Fast Forward, I Graduated. Mom and Dad were very Proud, their Daughter is now a Certified Bummer. I'm just kidding. I got a Job, my first real Job after attending some "My-time-and-summer-vacation-just-wasted-because-of-some-stupid-summer-Job" Seminar. Everything is Fine until now, but there's this one thing that I kept on arguing with myself. I am turning 24, No savings, No Partner, Earning but still broke, not yet contented, A so-so happy woman with Vices (Great!) and someone who learns to control every actions that was taken, but still poor in Decision Making. Exuberance means Youthful, a Joyful Enthusiasm and an emotion of Great Happiness.

Does this mean i lack Exuberance? or i did once have exuberance but worn it like two softened shoes.
Please bear with the manner i wrote this entry/blog, this has been my first since 2009.

Sunday, September 5, 2010

I am Sorry.


this is my first blog after a few months that i have not been active with social networkings.

and still I dunno the real reason why i am writing myself a blog, it's not that i want people to read everything about it or maybe about me, somehow. It's just i want to share different sides of arguments, thoughts or whatever.

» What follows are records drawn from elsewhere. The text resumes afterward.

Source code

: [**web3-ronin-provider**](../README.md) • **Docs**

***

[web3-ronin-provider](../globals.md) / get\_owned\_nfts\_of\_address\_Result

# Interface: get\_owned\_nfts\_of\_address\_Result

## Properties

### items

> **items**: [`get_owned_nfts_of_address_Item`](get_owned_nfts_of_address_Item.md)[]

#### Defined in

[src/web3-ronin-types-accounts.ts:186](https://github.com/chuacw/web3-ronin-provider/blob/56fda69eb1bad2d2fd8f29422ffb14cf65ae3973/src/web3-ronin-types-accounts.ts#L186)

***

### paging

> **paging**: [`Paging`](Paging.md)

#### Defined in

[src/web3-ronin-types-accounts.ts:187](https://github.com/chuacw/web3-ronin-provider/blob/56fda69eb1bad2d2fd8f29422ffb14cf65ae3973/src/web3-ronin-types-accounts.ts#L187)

it's been months since i have my first REAL job ever, i Love the environment, the culture and the people working there. well, thanks to my big sister who introduced me to their company and let me be a part of it.

There has been a lot of things happened for the past few weeks after i got the job. I saw several pretty and cutest faces in the production floor, and i though maybe i could consider them as one of my inspirations to get in the mood for work. funny isn't it? (no it's not) too shallow.

but, (what the hell? every time i start writing with this blog, i realized that i am not so over with the past) well, yeah true! i have been mourning since the day HE left, (to work) i dunno if it's for good or whatever, maybe i just missed the feeling of checking-him-out thing.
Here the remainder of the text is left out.